Mais tous les européens ne sont pas égaux devant le gaspillage de la nourriture. Là comme ailleurs, les inégalités triomphent. Les « experts » du Centre commun de recherche européen nous livrent en effet une information supplémentaire dans leur compte rendu : ne mesurant pas le gaspillage en vaches et en poulets mais en boîtes de haricots et en pommes, ils précisent que l’Anglais de base gaspille l’équivalent d’une boite de haricots par jour quand son homologue Roumain ne jette qu’une pomme par an. Cela rapproche le Roumain d’aujourd’hui de l’enfant que j’étais en 1960. Ma mère m’aurait salement enguirlandé si elle m’avait vu jeter de la nourriture, même une pomme. A la fin des repas, les assiettes étaient vides et rien de ce qui se trouvait dans le réfrigérateur n’aurait pu rejoindre à un moment ou un autre la poubelle. Les épluchures elles-mêmes n’étaient pas gaspillées mais transformées en œufs, en lapins ou en nouveaux légumes du jardin. En fait, les 22 millions de tonnes de nourriture gaspillées chaque années en Europe le sont principalement par les populations les plus riches qui peuplent le Royaume-Uni, l’Allemagne et la France (la moitié de la population européenne à eux trois).
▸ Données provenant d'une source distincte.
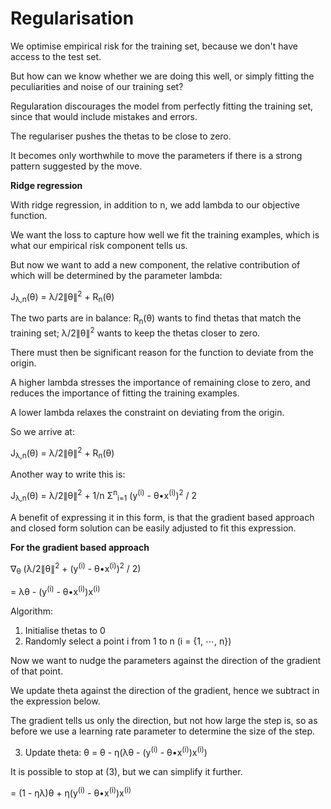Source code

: # Regularisation

We optimise empirical risk for the training set, because we don't have access to the test set.

But how can we know whether we are doing this well, or simply fitting the peculiarities and noise of our training set?

Regularation discourages the model from perfectly fitting the training set, since that would include mistakes and errors.

The regulariser pushes the thetas to be close to zero.

It becomes only worthwhile to move the parameters if there is a strong pattern suggested by the move.

**Ridge regression**

With ridge regression, in addition to n, we add lambda to our objective function.

We want the loss to capture how well we fit the training examples, which is what our empirical risk component tells us.

But now we want to add a new component, the relative contribution of which will be determined by the parameter lambda:

J<sub>λ,n</sub>(θ) = λ/2∥θ∥<sup>2</sup> + R<sub>n</sub>(θ)

The two parts are in balance: R<sub>n</sub>(θ) wants to find thetas that match the training set; λ/2∥θ∥<sup>2</sup> wants to keep the thetas closer to zero.

There must then be significant reason for the function to deviate from the origin.

A higher lambda stresses the importance of remaining close to zero, and reduces the importance of fitting the training examples.

A lower lambda relaxes the constraint on deviating from the origin.

So we arrive at:

J<sub>λ,n</sub>(θ) = λ/2∥θ∥<sup>2</sup> + R<sub>n</sub>(θ)

Another way to write this is:

J<sub>λ,n</sub>(θ) = λ/2∥θ∥<sup>2</sup> + 1/n Σ<sup>n</sup><sub>i=1</sub> (y<sup>(i)</sup> - θ•x<sup>(i)</sup>)<sup>2</sup> / 2

A benefit of expressing it in this form, is that the gradient based approach and closed form solution can be easily adjusted to fit this expression.

**For the gradient based approach**

∇<sub>θ</sub> (λ/2∥θ∥<sup>2</sup> + (y<sup>(i)</sup> - θ•x<sup>(i)</sup>)<sup>2</sup> / 2)

= λθ - (y<sup>(i)</sup> - θ•x<sup>(i)</sup>)x<sup>(i)</sup>

Algorithm:

1. Initialise thetas to 0
2. Randomly select a point i from 1 to n (i = {1, ⋯, n})

Now we want to nudge the parameters against the direction of the gradient of that point.

We update theta against the direction of the gradient, hence we subtract in the expression below.

The gradient tells us only the direction, but not how large the step is, so as before we use a learning rate parameter to determine the size of the step.

3. Update theta: θ = θ - η(λθ - (y<sup>(i)</sup> - θ•x<sup>(i)</sup>)x<sup>(i)</sup>)

It is possible to stop at (3), but we can simplify it further.

= (1 - ηλ)θ + η(y<sup>(i)</sup> - θ•x<sup>(i)</sup>)x<sup>(i)</sup>
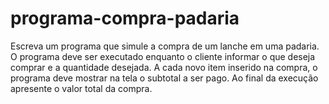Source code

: # programa-compra-padaria

Escreva um programa que simule a compra de um lanche em uma padaria. O programa deve ser executado enquanto o cliente informar o que deseja comprar e a quantidade desejada. A cada novo item inserido na compra, o programa deve mostrar na tela o subtotal a ser pago. Ao final da execução apresente o valor total da compra.
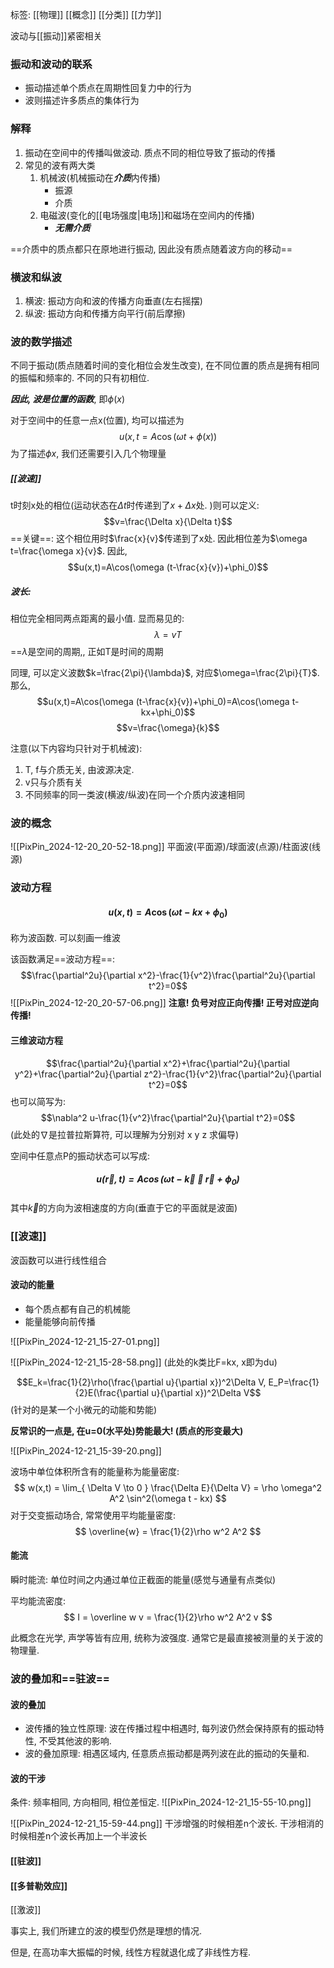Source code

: 标签: [[物理]] [[概念]] [[分类]] [[力学]]

波动与[[振动]]紧密相关
### 振动和波动的联系

+ 振动描述单个质点在周期性回复力中的行为
+ 波则描述许多质点的集体行为

### 解释

1. 振动在空间中的传播叫做波动. 质点不同的相位导致了振动的传播
2. 常见的波有两大类
	1. 机械波(机械振动在***介质***内传播)
		+ 振源
		+ 介质
	2. 电磁波(变化的[[电场强度|电场]]和磁场在空间内的传播)
		+ ***无需介质***

==介质中的质点都只在原地进行振动, 因此没有质点随着波方向的移动==

### 横波和纵波

1. 横波: 振动方向和波的传播方向垂直(左右摇摆)
2. 纵波: 振动方向和传播方向平行(前后摩擦)

### 波的数学描述

不同于振动(质点随着时间的变化相位会发生改变), 在不同位置的质点是拥有相同的振幅和频率的. 不同的只有初相位. 

***因此, 波是位置的函数***, 即$\phi(x)$

对于空间中的任意一点x(位置), 均可以描述为$$u(x,t=A\cos(\omega t+\phi(x))$$
为了描述$\phi x$, 我们还需要引入几个物理量
##### [[波速]]
t时刻x处的相位(运动状态在$\Delta t$时传递到了$x+\Delta x$处. )则可以定义:$$v=\frac{\Delta x}{\Delta t}$$
==关键==: 这个相位用时$\frac{x}{v}$传递到了x处. 因此相位差为$\omega t=\frac{\omega x}{v}$. 因此, $$u(x,t)=A\cos(\omega (t-\frac{x}{v})+\phi_0)$$
##### 波长: 
相位完全相同两点距离的最小值. 显而易见的: $$\lambda=vT$$
==$\lambda$是空间的周期,, 正如T是时间的周期

同理, 可以定义波数$k=\frac{2\pi}{\lambda}$, 对应$\omega=\frac{2\pi}{T}$. 那么, $$u(x,t)=A\cos(\omega (t-\frac{x}{v})+\phi_0)=A\cos(\omega t-kx+\phi_0)$$
$$v=\frac{\omega}{k}$$

注意(以下内容均只针对于机械波): 
1. T, f与介质无关, 由波源决定. 
2. v只与介质有关
3. 不同频率的同一类波(横波/纵波)在同一个介质内波速相同

### 波的概念

![[PixPin_2024-12-20_20-52-18.png]]
平面波(平面源)/球面波(点源)/柱面波(线源)

### 波动方程

#### $$u(x,t)=A\cos(\omega t-kx+\phi_0)$$
称为波函数. 可以刻画一维波

该函数满足==波动方程==: 
 $$\frac{\partial^2u}{\partial x^2}-\frac{1}{v^2}\frac{\partial^2u}{\partial t^2}=0$$
![[PixPin_2024-12-20_20-57-06.png]]
**注意! 负号对应正向传播! 正号对应逆向传播!** 

#### 三维波动方程
$$\frac{\partial^2u}{\partial x^2}+\frac{\partial^2u}{\partial y^2}+\frac{\partial^2u}{\partial z^2}-\frac{1}{v^2}\frac{\partial^2u}{\partial t^2}=0$$
也可以简写为:
$$\nabla^2 u-\frac{1}{v^2}\frac{\partial^2u}{\partial t^2}=0$$
(此处的$\nabla$是拉普拉斯算符, 可以理解为分别对 x y z 求偏导)

空间中任意点P的振动状态可以写成:
##### $$u(\vec{r},t)=A\cos(\omega t-\vec{k}\cdot\vec{r}+\phi_0)$$
其中$\vec{k}$的方向为波相速度的方向(垂直于它的平面就是波面)
### [[波速]]

波函数可以进行线性组合

#### 波动的能量

+ 每个质点都有自己的机械能
+ 能量能够向前传播

![[PixPin_2024-12-21_15-27-01.png]]

![[PixPin_2024-12-21_15-28-58.png]]
(此处的k类比F=kx, x即为du)

$$E_k=\frac{1}{2}\rho(\frac{\partial u}{\partial x})^2\Delta V, E_P=\frac{1}{2}E(\frac{\partial u}{\partial x})^2\Delta V$$
(针对的是某一个小微元的动能和势能)

**反常识的一点是, 在u=0(水平处)势能最大! (质点的形变最大)**

![[PixPin_2024-12-21_15-39-20.png]]

波场中单位体积所含有的能量称为能量密度: 
$$
w(x,t) = \lim_{ \Delta V \to 0 } \frac{\Delta E}{\Delta V} = \rho \omega^2 A^2 \sin^2(\omega t - kx)
$$
对于交变振动场合, 常常使用平均能量密度: 
$$
\overline{w} = \frac{1}{2}\rho w^2 A^2
$$

#### 能流

瞬时能流: 单位时间之内通过单位正截面的能量(感觉与通量有点类似)

平均能流密度: 
$$
I = \overline w v = \frac{1}{2}\rho w^2 A^2 v
$$

此概念在光学, 声学等皆有应用, 统称为波强度. 通常它是最直接被测量的关于波的物理量. 
### 波的叠加和==驻波==

#### 波的叠加

+ 波传播的独立性原理: 波在传播过程中相遇时, 每列波仍然会保持原有的振动特性, 不受其他波的影响. 
+ 波的叠加原理: 相遇区域内, 任意质点振动都是两列波在此的振动的矢量和. 

#### 波的干涉

条件: 频率相同, 方向相同, 相位差恒定. 
![[PixPin_2024-12-21_15-55-10.png]]

![[PixPin_2024-12-21_15-59-44.png]]
干涉增强的时候相差n个波长.  干涉相消的时候相差n个波长再加上一个半波长
#### [[驻波]]

#### [[多普勒效应]]

[[激波]]

事实上, 我们所建立的波的模型仍然是理想的情况. 

但是, 在高功率大振幅的时候, 线性方程就退化成了非线性方程.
Je me dis alors que cette crise a du bon, qu’elle devrait même s’accroître jusqu’à la dislocation totale des institutions qui ont gouverné un tel naufrage. La pauvreté nous rendra alors une conscience que nous avons depuis trop longtemps ensevelie sous l’abondance. Alors peut-être, avant de mourir d’un cancer-cadeau de l’agriculture intensive, pourrai-je à nouveau déguster un yaourt nature, non aseptisé mais goûteux, et des fruits savoureux et difformes, cueillis sur l’étalage… Mais je crains qu’il faille vivre encore longtemps.